--- DATA SECTION ---

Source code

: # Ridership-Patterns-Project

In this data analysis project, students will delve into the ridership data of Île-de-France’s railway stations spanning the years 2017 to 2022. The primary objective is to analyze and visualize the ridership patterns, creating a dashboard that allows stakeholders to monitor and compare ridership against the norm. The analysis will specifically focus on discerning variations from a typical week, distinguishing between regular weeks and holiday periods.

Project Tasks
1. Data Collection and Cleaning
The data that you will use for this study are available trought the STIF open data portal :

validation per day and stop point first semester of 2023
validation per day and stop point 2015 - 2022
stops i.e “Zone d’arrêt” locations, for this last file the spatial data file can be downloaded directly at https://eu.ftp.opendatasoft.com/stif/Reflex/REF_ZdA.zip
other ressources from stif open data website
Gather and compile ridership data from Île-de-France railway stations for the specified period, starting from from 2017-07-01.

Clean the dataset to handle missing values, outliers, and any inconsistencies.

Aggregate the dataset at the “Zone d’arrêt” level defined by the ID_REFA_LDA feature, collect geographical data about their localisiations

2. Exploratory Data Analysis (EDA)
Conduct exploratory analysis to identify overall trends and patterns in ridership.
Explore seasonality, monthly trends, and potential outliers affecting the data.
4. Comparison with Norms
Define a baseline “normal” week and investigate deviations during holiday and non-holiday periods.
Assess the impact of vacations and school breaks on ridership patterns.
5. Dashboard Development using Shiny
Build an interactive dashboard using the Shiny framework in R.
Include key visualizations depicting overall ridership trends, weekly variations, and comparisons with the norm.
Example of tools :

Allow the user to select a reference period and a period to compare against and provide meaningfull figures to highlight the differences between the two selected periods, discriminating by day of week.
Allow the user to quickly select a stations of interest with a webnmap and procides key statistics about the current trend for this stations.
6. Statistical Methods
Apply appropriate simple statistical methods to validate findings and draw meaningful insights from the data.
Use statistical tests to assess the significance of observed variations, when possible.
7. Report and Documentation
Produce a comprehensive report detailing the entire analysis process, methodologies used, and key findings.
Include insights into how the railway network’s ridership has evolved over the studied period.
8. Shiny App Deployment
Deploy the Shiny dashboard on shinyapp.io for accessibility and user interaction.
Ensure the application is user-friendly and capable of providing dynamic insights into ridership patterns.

---

■ WHAT NEEDS TO BE DONE: Take every line from the listing above that includes the word "outliers" and copy it.

■ RESPONSE:
Clean the dataset to handle missing values, outliers, and any inconsistencies.
Explore seasonality, monthly trends, and potential outliers affecting the data.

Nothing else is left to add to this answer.